ITI Launches Dynamic Bond Fund NFO – Should you Subscribe?

ITI Dynamic Bond Fund NFO - Dates, Reasons to invest, Risks factors, Review and AnalysisITI Launches Dynamic Bond Fund NFO – Should you Subscribe?

ITI mutual fund is coming up with Dynamic Bond Fund NFO, which would open for subscription on 25th June 2021. Dynamic Bond Funds are mutual funds that invests across various duration / tenure of instruments. If you an investor who is looking for all season’s debt fund, dynamic bond funds could be ideal one for you. In this article we would provide ITI Dynamic Bond Fund NFO issue details and various risk factors associated with such funds.

Also Read: 10 Thematic Mutual Funds – Upto 1,600% returns

ITI Dynamic Bond Fund – NFO Issue Details

ITI Dynamic Bond Fund NFO opens on Friday 25th June 2021 and closes on Friday 9th July 2021. This is an open-ended equity mutual fund scheme.

Scheme Opens 25-Jun-21
Scheme Closes 09-Jul-21
Scheme reopens for continuous purchase/sale On or before 23-Jul-21
Minimum Lumpsum Rs 5,000
Minimum SIP Rs 1,000 for 6 months
NAV of the fund Rs 10 during NFO period
Entry Load Nil
Exit Load Nil
Risk Moderate Risk
Max expense Ratio (TER) 2.00%
Benchmark CRISIL Dynamic Debt Index

ITI Dynamic Bond Fund NFO SID

What is the investment objective of this MF scheme?

The investment objective of the Scheme is to maximize returns through an active management of a portfolio comprising of debt and money market instruments.

There is no assurance or guarantee that the investment objective of the scheme will be realized.

What is the allocation pattern in this mutual fund?

This fund investment pattern is as follows:

Type of instruments Min % Max % Risk Profile
Debt and Money Market Instruments
across duration
0% 100% Low to Medium
Units issued by REITs and InvITs 0% 10% Medium to High

Why to invest in the ITI Dynamic Bond Fund?

Here are a few reasons to invest in such debt funds.

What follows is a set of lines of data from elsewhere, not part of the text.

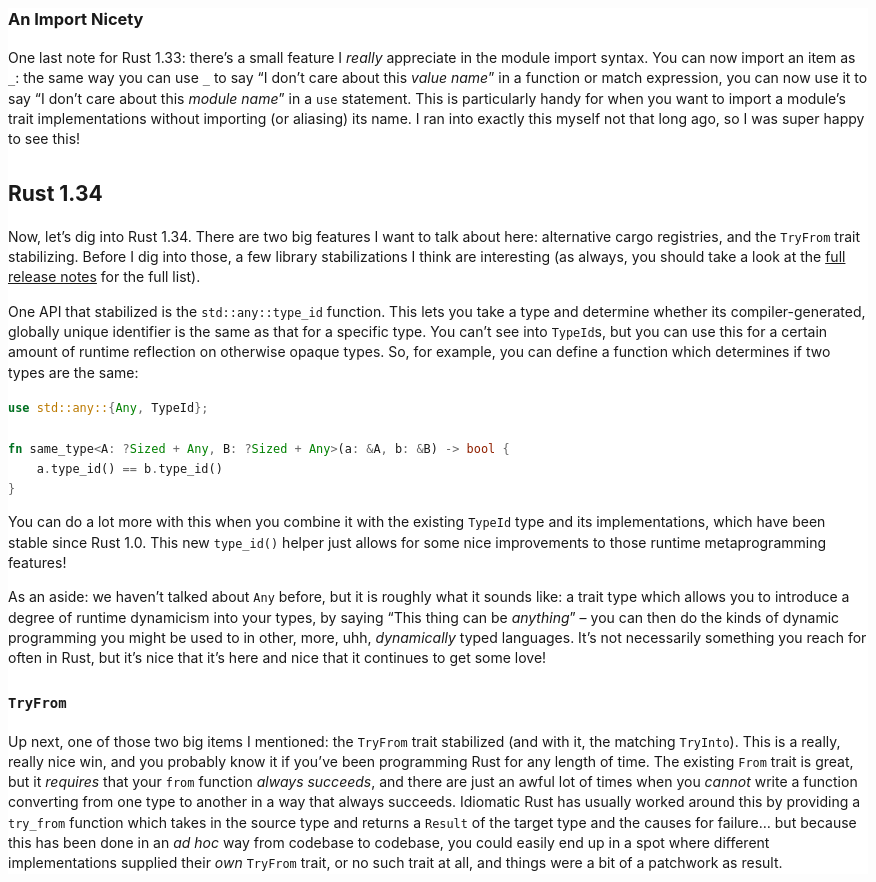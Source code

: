 [std::pin]: https://doc.rust-lang.org/std/pin/index.html

### An Import Nicety

One last note for Rust 1.33: there’s a small feature I *really* appreciate in the module import syntax. You can now import an item as `_`: the same way you can use `_` to say “I don’t care about this *value name*” in a function or match expression, you can now use it to say “I don’t care about this *module name*” in a `use` statement. This is particularly handy for when you want to import a module’s trait implementations without importing (or aliasing) its name. I ran into exactly this myself not that long ago, so I was super happy to see this!

## Rust 1.34

Now, let’s dig into Rust 1.34. There are two big features I want to talk about here: alternative cargo registries, and the `TryFrom` trait stabilizing. Before I dig into those, a few library stabilizations I think are interesting (as always, you should take a look at the [full release notes][1.34 release notes] for the full list).

[1.34 release notes]: https://github.com/rust-lang/rust/blob/master/RELEASES.md#version-1340-2019-04-11

One API that stabilized is the `std::any::type_id` function. This lets you take a type and determine whether its compiler-generated, globally unique identifier is the same as that for a specific type. You can’t see into `TypeId`s, but you can use this for a certain amount of runtime reflection on otherwise opaque types. So, for example, you can define a function which determines if two types are the same:

```rust
use std::any::{Any, TypeId};

fn same_type<A: ?Sized + Any, B: ?Sized + Any>(a: &A, b: &B) -> bool {
    a.type_id() == b.type_id()
}
```

You can do a lot more with this when you combine it with the existing `TypeId` type and its implementations, which have been stable since Rust 1.0. This new `type_id()` helper just allows for some nice improvements to those runtime metaprogramming features!

As an aside: we haven’t talked about `Any` before, but it is roughly what it sounds like: a trait type which allows you to introduce a degree of runtime dynamicism into your types, by saying “This thing can be *anything*” – you can then do the kinds of dynamic programming you might be used to in other, more, uhh, *dynamically* typed languages. It’s not necessarily something you reach for often in Rust, but it’s nice that it’s here and nice that it continues to get some love!

### `TryFrom`

Up next, one of those two big items I mentioned: the `TryFrom` trait stabilized (and with it, the matching `TryInto`). This is a really, really nice win, and you probably know it if you’ve been programming Rust for any length of time. The existing `From` trait is great, but it *requires* that your `from` function *always succeeds*, and there are just an awful lot of times when you *cannot* write a function converting from one type to another in a way that always succeeds. Idiomatic Rust has usually worked around this by providing a `try_from` function which takes in the source type and returns a `Result` of the target type and the causes for failure… but because this has been done in an <i>ad hoc</i> way from codebase to codebase, you could easily end up in a spot where different implementations supplied their *own* `TryFrom` trait, or no such trait at all, and things were a bit of a patchwork as result.


[RFC #2349]: https://github.com/rust-lang/rfcs/blob/master/text/2349-pin.md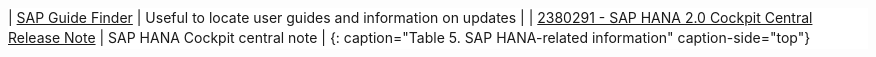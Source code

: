 | [SAP Guide Finder](https://help.sap.com/viewer/nwguidefinder/576f5c1808de4d1abecbd6e503c9ba42.html)                     | Useful to locate user guides and information on updates     |
| [2380291 - SAP HANA 2.0 Cockpit Central Release Note](https://launchpad.support.sap.com/#/notes/2380291)                | SAP HANA Cockpit central note                      |
{: caption="Table 5. SAP HANA-related information" caption-side="top"}
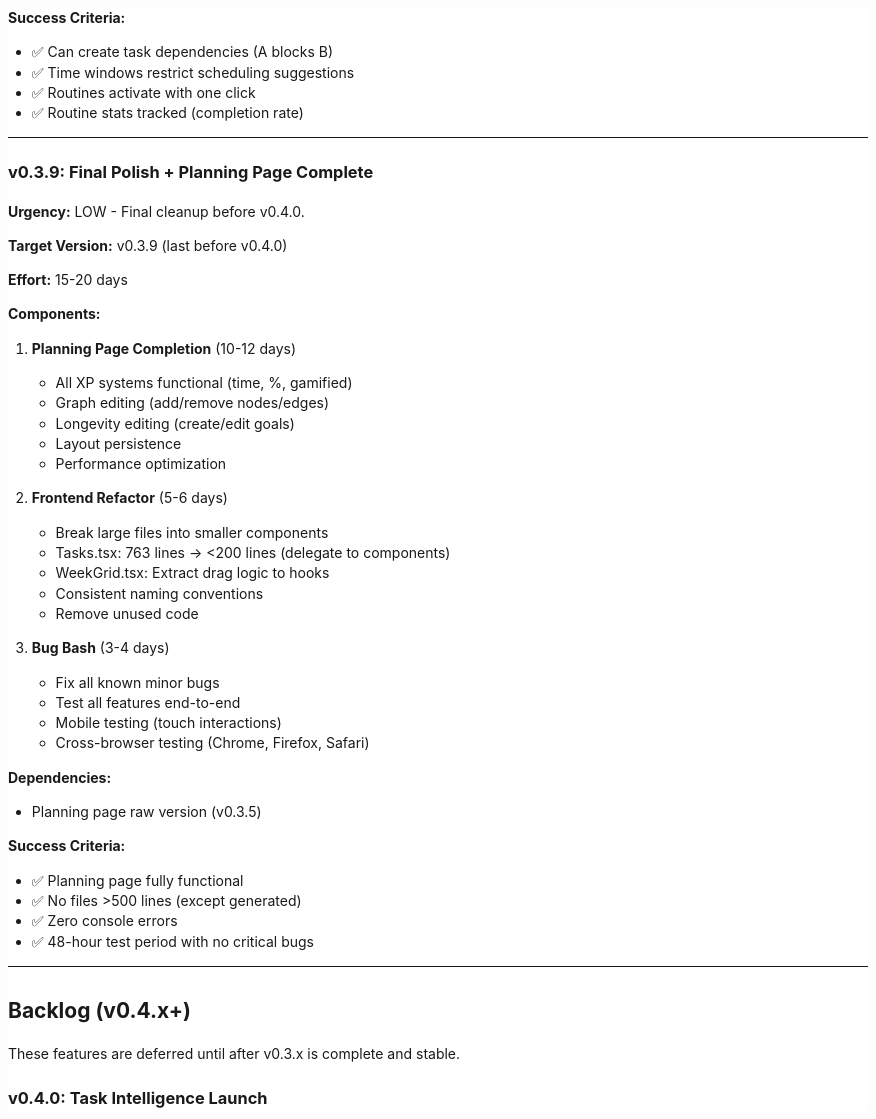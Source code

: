 **Success Criteria:**
- ✅ Can create task dependencies (A blocks B)
- ✅ Time windows restrict scheduling suggestions
- ✅ Routines activate with one click
- ✅ Routine stats tracked (completion rate)

---

### v0.3.9: Final Polish + Planning Page Complete

**Urgency:** LOW - Final cleanup before v0.4.0.

**Target Version:** v0.3.9 (last before v0.4.0)

**Effort:** 15-20 days

**Components:**

1. **Planning Page Completion** (10-12 days)
   - All XP systems functional (time, %, gamified)
   - Graph editing (add/remove nodes/edges)
   - Longevity editing (create/edit goals)
   - Layout persistence
   - Performance optimization

2. **Frontend Refactor** (5-6 days)
   - Break large files into smaller components
   - Tasks.tsx: 763 lines → <200 lines (delegate to components)
   - WeekGrid.tsx: Extract drag logic to hooks
   - Consistent naming conventions
   - Remove unused code

3. **Bug Bash** (3-4 days)
   - Fix all known minor bugs
   - Test all features end-to-end
   - Mobile testing (touch interactions)
   - Cross-browser testing (Chrome, Firefox, Safari)

**Dependencies:**
- Planning page raw version (v0.3.5)

**Success Criteria:**
- ✅ Planning page fully functional
- ✅ No files >500 lines (except generated)
- ✅ Zero console errors
- ✅ 48-hour test period with no critical bugs

---

## Backlog (v0.4.x+)

These features are deferred until after v0.3.x is complete and stable.

### v0.4.0: Task Intelligence Launch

1) This Dynamic Bond Fund would invest in securities that matures across various durations. You might be a short-term investor or medium-term investor or long-term investor. But investing in this fund is like investing in all season’s debt fund.

2) Dynamic Bond Funds have historically provided 7% to 10% annualized returns in the last 3-10 years though not guaranteed. If you are looking for returns higher than bank FDs, one can invest in such funds.

Some key risk factors you should consider before you invest in such funds

One should consider some of these risk factors / negative factors before investing.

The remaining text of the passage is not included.